Дурной глаз - страница 10



Долгое время она так и лежала, цепенея при мысли о том, какие ещё сюрпризы преподнесёт её разбитое тело, когда она начнёт двигаться. Сама мысль о необходимости движения вызывала у неё приступы паники. Дважды она пыталась звать на помощь – никто не откликнулся. Поразительно, что с трассы до сих пор не заметили сломанное ограждение и не остановились помочь или хотя бы полюбопытствовать. Словно авария занесла и машину, и её пассажиров в параллельную реальность, в которой Марине предстояло вечно лежать в грязи под промозглыми звёздами.

«Возможно, – пришло ей в голову, – в параллельной реальности мы очутились, ещё когда только сели в машину… а то и раньше».

Размышляя так, она собралась с силами и перекатилась на живот, после чего её сознание снова – на несколько секунд – покинуло её.

Очнувшись, она поползла к дороге вдоль оставленного развалившимся «Ситроеном» следа: обрывки обшивки; осколки стекла и пластика; торчащий из взрытой земли расколотый бампер; вывороченные, мохнатыми корнями кверху, кусты. Обочина с пробитым ограждением находилась в тридцати метрах – и миллионах световых лет – от Марины. Вскоре ей пришлось, борясь с тошнотой, карабкаться по пологому склону из низины, в которой нашёл свою смерть автомобиль, теперь похожий на панцирь жука-исполина. Черепаший подъём осложняло и то, что действовать Марина могла только левыми – не травмированными – рукой и ногой, поэтому её постоянно заносило вправо. На выравнивание курса уходили дополнительные силы и время.

Она преодолела почти половину подъёма, когда опять пошёл дождь. Воздух вокруг сразу потемнел и сделался плотным, упругим. Толкал её назад. До Марины стали доноситься звуки автомобилей, изредка проезжающих мимо без остановки, как будто дыра в ограждении – дело вполне обыденное. Она полагала, что её запасы слёз кончились, и изумилась, убедившись в обратном.

Итак, умываясь слезами, кровью и дождевой водой, Марина упрямо продолжала волочить своё словно сшитое из кусков тело к зияющему над ней пролому.

Когда она проползала мимо груды обломков, которую венчала сорванная дверь и приличных размеров фрагмент обшивки, эта куча хлама зашевелилась, заворочалась, задышала, и Глеб поднялся из неё во весь рост, как Годзилла из руин Токио. Марина уставилась на него во все глаза.

Левая часть лица Глеба провалилась вовнутрь, отчего его некогда круглая, сплюснутая сверху голова утратила прежнюю форму. Рот превратился в рваную дыру, из которой выглядывали жёлтые обломки костей и, пульсируя, стекала кровь, чёрная, как отработанное машинное масло. Взором правого – уцелевшего – глаза Глеб пригвоздил Марину к земле.

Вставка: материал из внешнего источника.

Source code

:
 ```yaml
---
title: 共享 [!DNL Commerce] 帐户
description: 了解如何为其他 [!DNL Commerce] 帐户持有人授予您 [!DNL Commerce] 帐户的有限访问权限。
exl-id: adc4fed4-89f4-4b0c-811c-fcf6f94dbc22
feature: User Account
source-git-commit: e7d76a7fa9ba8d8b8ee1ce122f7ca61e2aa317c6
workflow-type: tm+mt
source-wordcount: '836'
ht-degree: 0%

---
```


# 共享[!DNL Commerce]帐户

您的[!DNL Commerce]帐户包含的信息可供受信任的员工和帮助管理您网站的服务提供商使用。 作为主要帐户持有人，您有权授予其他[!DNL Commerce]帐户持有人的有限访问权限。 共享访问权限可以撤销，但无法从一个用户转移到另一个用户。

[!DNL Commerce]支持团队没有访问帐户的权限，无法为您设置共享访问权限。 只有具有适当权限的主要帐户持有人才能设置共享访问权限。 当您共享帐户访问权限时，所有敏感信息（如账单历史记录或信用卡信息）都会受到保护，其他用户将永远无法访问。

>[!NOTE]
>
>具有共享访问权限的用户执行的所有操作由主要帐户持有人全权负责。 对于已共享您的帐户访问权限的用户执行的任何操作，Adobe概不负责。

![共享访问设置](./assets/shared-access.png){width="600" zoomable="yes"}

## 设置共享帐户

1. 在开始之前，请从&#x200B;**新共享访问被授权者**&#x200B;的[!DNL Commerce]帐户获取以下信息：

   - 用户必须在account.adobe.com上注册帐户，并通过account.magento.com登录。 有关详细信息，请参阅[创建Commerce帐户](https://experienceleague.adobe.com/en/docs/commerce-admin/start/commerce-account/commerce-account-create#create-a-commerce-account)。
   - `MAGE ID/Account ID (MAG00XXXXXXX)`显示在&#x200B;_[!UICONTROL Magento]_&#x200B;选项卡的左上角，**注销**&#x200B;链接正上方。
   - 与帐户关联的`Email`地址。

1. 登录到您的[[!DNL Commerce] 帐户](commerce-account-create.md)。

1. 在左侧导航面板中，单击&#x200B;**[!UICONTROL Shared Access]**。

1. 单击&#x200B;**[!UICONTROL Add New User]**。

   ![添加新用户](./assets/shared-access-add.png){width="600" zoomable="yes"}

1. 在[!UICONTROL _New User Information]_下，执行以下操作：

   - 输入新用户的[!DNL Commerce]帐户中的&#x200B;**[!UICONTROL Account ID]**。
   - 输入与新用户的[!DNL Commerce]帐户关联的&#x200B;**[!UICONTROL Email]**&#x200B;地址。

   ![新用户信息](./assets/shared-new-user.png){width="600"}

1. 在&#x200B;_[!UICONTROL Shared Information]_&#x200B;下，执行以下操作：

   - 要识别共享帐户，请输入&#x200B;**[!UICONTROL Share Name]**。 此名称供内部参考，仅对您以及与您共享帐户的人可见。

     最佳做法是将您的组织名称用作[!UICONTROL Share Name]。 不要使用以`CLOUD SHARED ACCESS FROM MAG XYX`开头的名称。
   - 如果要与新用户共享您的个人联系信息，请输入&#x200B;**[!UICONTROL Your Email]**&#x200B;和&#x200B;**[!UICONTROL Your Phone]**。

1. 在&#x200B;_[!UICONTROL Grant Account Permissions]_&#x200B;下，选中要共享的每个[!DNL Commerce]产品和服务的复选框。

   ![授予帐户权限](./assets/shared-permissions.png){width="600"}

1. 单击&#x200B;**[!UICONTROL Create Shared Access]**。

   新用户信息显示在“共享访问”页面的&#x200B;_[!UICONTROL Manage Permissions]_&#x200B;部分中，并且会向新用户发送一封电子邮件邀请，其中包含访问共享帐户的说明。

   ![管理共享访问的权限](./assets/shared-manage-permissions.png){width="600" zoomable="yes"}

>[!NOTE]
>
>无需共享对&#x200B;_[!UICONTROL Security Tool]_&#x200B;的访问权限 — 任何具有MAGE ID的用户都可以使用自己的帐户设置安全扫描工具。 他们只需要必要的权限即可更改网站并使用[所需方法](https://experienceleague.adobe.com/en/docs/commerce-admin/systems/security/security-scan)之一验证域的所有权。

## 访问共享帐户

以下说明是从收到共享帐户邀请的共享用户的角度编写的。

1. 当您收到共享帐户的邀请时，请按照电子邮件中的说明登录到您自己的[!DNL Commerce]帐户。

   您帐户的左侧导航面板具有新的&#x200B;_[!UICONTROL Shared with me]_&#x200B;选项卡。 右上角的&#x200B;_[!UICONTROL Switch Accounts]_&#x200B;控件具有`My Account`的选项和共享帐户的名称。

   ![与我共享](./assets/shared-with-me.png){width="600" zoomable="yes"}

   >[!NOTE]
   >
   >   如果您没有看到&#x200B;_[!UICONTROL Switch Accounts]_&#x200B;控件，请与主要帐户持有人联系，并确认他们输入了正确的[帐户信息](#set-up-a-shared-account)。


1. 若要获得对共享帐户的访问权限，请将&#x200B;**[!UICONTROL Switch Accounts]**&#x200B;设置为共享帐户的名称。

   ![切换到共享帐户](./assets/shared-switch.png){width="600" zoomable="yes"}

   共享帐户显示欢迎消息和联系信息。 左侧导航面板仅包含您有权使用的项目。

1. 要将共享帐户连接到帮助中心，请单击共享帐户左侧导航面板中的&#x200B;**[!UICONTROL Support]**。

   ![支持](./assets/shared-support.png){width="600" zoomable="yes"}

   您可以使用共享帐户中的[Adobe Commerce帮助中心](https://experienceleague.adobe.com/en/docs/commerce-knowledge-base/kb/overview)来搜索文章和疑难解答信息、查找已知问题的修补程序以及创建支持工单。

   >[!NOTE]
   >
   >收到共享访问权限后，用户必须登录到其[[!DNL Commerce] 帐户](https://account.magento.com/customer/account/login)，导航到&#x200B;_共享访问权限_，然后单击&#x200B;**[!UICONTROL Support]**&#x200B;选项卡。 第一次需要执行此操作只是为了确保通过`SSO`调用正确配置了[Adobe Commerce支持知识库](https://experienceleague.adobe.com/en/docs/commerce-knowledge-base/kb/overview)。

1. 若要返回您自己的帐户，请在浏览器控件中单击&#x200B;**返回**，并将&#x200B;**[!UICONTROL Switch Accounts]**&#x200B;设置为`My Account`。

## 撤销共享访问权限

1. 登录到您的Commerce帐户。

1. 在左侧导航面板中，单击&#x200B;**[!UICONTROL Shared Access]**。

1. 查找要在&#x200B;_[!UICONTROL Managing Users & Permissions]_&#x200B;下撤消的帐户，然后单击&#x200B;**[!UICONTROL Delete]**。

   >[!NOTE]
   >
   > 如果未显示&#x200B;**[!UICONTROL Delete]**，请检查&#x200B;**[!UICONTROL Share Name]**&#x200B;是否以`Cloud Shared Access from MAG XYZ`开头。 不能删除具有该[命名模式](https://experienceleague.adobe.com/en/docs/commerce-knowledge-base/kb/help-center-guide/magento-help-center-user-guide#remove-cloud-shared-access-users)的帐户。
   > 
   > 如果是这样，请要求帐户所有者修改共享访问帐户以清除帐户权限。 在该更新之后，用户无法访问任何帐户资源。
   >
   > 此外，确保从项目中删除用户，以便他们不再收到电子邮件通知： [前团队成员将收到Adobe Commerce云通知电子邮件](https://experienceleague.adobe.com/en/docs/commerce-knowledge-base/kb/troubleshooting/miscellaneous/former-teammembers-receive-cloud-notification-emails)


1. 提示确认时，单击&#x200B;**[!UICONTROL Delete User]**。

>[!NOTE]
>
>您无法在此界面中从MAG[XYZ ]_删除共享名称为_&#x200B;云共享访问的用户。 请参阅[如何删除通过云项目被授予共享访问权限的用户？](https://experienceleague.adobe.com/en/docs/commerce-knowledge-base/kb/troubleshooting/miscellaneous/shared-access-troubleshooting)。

– Уваф, – произнёс этот воскресший циклоп. Перекошенная челюсть открывалась и закрывалась, точно ставня в доме с привидениями. – Уваф-уваф.

Он шагнул из обломков. Его руки, кажущиеся бескостными, свисали вдоль тела. Марина взвизгнула и устремилась прочь, словно змея с перебитой спиной, помогая себе уже и сломанными конечностями.

Глеб, разбрызгивая кровь, будто жертва неопытного вампира, потопал за ней на негнущихся ногах.

Догнав Марину, он с громким кваканьем рухнул на неё, впечатав в пахнущую бензином грязь. Зловонный выдох обжёг её затылок. Марина забарахталась под тяжёлой тушей, как под насильником, готовая сопротивляться до последнего, и не сразу поняла, что Глеб не шевелится. Вывернув шею, она оглянулась и встретилась взглядом с пустой, наполненной комковатым желе глазницей на его свинцовом лице. Из ноздрей расквашенного носа Глеба торчали толстые волоски, похожие на лапки насекомых. Скрюченные пальцы Глеба какое-то время ещё выводили в грязи замысловатые иероглифы агонии, но, наконец, замерли и они.